The world seems so much better.Everything seems to have quietened down .Yes , I could do this .I can get used to this.For the last couple of days i've been feeling at peace, less irritated with myself ..much less bitter with everything around me. It feels good. The simplicity of life . I don't know why this is so . Maybe it's because of the influence of my friends . Who are much much wiser than I ..and their words of encouragement and the way they make me feel so important and special ... I wish this feeling never ends.Maybe I needed this peace to feel good again... I don't know what it is.. that i'm suddenly thinking straight ... That i'm not killing myself worrying... and the point is I don't care what the reason is ... Maybe it's the long drives that i've been taking for the last few days ... Or maybe its that i've been living alone for the past week ..I don't care ! This sms one of my friends send .. picks me up everytime I worry.... it said something like work with passion and emotion but don't get emotional .. wise words ....and one i hope to follow always .. This other person from college i talk to almost everyday has been so helpful .i wish i always have friends such as these....i can't imagine the mess i was in about four months ago .. (one i have none but myself to blame for ) and how i am feeling now..... just so many inspirations and friends to draw my strength from .I never want to let go of this new found me ... This is the me i want me to be ..forever . One that looks at the positive side of things ...one that forgives.. one that is quick to judge myself first before pointing a finger at anyone else... One that knows my faults are far greater and am much more the screwed up mentally than anyone else i dare to blame.
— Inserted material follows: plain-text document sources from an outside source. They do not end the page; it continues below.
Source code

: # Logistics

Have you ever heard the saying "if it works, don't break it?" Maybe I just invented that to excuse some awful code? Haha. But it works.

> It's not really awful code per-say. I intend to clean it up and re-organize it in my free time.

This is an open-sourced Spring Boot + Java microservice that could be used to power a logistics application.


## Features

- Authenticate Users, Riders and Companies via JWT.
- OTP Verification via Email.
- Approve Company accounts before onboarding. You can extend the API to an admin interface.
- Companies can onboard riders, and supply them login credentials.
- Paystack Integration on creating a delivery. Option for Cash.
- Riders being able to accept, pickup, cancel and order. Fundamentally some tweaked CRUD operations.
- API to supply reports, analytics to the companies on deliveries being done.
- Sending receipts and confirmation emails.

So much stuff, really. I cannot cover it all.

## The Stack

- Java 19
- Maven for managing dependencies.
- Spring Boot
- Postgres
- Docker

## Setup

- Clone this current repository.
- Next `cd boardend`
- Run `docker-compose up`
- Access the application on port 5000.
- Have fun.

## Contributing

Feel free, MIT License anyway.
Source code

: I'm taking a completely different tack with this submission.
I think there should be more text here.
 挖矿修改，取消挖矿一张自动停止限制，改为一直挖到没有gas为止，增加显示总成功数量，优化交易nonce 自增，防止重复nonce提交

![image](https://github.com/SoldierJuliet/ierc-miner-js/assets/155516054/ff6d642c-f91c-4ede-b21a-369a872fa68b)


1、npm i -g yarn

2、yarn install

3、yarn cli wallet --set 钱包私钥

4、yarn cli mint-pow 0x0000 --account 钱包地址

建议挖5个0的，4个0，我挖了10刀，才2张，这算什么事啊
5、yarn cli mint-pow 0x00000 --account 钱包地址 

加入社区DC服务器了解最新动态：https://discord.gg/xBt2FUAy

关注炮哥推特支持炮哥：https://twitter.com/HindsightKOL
Hope i can gather courage from the positive influences i have around me at present and never ever ever ....let go of this new found spirit i seem to have found.
yes .. life seems good again ! :-)
Happy New Year everyone ! :)
2 comments:
m happy coz of one line......u no the reason y.....m smiling like this.;-)my dad used to say battles or wars r first won in the mind itself..........n respect life itz a beautiful gift......tc...
great to get these positive vibes from u mate.was waiting for them ever since u started blogging.cheers,hope u have a year,filled with grit and zeal,like ur post.